At first, the administration camouflaged its plan by appearing only to inquire about “the strategy for the day after” the end of military operations in Gaza. Three months later, the administration is now openly describing the situation as an “opportunity” to give the Palestinians a state. There is “no way,” according to the administration, for the Israelis “to solve their long-term challenges to provide lasting security … without the establishment of a Palestinian state.” (READ MORE: Israel Should Reject the Palestinian State Snake Oil)

The administration is now ratcheting up the pressure to move in this direction and wants to begin this process as soon as possible. On multiple occasions, Israel’s Prime Minister Benjamin Netanyahu has publicly rebuffed President Biden on the prospect of a Palestinian sovereign state. “In any arrangement in the foreseeable future — with an arrangement or without one — Israel must have security control over all the territory west of the Jordan,” Netanyahu said during a recent news conference.

People of Palestinian descent constitute a majority of Jordan’s population (some estimates say more than 70 percent).

While the Biden team will paint Netanyahu as an obstacle to peace, which supposedly could only come in the form of a Palestinian state, the fact is that, more than ever, the Israeli public views the idea as a suicidal proposition.

No one is under the illusion that providing a political solution to a century-long conflict is simple, but now, if there ever was a time — as Israeli soldiers are fighting one of the most intense urban battles in history, with the northern border heating up, and feeling the growing international pressure — putting forth a viable end-game to what has been an endless war with Palestinians has become a matter of critical national urgency for Israel.

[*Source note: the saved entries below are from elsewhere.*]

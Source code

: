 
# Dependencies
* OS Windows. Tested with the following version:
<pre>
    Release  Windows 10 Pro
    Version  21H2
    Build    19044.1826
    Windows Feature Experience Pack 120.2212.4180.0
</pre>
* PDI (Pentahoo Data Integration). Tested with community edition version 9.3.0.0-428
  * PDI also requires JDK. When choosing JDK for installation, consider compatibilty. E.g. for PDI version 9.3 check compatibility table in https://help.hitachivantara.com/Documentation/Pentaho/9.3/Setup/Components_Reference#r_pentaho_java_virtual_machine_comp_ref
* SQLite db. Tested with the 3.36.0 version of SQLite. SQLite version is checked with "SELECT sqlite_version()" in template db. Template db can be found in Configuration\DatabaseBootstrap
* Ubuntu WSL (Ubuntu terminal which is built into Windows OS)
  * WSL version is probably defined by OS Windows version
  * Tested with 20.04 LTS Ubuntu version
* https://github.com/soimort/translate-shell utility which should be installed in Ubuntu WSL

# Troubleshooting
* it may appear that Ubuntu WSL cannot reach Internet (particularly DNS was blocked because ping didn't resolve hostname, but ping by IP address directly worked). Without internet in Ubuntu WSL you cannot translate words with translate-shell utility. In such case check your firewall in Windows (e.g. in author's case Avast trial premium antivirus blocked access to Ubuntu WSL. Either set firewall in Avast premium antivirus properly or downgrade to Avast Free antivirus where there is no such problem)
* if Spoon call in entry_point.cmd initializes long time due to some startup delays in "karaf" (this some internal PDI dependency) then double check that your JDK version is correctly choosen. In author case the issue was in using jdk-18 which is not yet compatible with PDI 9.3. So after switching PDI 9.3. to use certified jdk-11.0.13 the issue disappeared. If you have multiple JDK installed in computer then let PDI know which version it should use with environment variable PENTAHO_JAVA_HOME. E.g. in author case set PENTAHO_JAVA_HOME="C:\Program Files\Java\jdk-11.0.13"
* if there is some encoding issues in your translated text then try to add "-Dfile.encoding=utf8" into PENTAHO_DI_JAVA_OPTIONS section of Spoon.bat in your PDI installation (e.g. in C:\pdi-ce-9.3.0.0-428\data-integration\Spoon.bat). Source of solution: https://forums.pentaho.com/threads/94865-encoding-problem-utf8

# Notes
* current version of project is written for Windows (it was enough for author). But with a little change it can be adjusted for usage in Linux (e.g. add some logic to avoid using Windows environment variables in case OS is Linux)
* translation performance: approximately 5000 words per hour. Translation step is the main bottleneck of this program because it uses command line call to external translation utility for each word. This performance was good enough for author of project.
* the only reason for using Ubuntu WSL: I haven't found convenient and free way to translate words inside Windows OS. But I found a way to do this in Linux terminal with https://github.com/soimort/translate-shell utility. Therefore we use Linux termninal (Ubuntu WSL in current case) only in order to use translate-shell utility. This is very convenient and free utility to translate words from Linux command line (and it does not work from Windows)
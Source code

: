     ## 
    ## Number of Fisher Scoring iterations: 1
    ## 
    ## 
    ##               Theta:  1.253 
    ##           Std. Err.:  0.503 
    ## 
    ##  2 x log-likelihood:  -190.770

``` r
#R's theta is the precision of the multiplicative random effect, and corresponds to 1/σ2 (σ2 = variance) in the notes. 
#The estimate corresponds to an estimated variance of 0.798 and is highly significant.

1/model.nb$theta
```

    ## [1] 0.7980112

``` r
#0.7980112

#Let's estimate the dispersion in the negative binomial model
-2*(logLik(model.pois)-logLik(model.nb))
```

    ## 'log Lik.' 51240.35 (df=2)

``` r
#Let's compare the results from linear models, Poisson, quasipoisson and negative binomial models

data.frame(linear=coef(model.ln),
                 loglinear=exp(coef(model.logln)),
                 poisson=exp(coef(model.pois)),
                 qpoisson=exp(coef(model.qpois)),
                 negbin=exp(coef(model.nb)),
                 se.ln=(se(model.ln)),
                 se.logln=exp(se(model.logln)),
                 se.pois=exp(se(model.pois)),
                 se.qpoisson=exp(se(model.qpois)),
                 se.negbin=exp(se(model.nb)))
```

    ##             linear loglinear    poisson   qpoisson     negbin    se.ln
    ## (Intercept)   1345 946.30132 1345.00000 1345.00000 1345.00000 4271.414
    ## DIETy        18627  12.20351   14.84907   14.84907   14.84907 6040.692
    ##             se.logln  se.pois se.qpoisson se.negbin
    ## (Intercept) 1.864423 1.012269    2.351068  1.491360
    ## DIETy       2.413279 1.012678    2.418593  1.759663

As it stands, the choice for Israel according to the mainstream internationalist paradigm is a return to the two-state formula once military operations are completed. There are essentially three popular policies currently on offer;

  • Bringing a terror-light Palestinian Authority back into Gaza — only for Abbas and his cronies to be inevitably toppled by Hamas 2.0.
  • Internationalizing the territory — applying the abject failure of the Lebanese-UN border security formula that has enabled Hezbollah’s Radwan Brigade to entrench itself on Israel’s border.
  • A prolonged IDF military administration — an odious occupation scenario, that foolishly holds out hope that over time a Palestinian Mandela will somehow emerge.

None of these strategies offer Israel the long-term security formula it desperately requires. Instead, they promise only to exacerbate its security threats. Moreover, none of these policies and their variations will change the fundamental nature of the Palestinian conflict as it stands today. They present a Hobsons choice — fake choices, designed to create intellectual cul-de-sacs, a cognitive grind, and plays right into the attrition warfare precepts cardinal to the “Palestinian resistance” playbook.

Looking at the core of the conflict, being steely-eyed regarding the vital forces at play, the essence of it can be reduced to four main elements, with two core requirements on each side of the conflict.

The main requirements for the viability of a given political solution from the Palestinian point of view must address;

  • Palestinian statelessness. The right to self-determination, which is the source of the perceived justness to their “resistance,” is the fundamental requirement.
  • No large-scale transfer of the Palestinian population, much of which has lived where they are for multiple generations.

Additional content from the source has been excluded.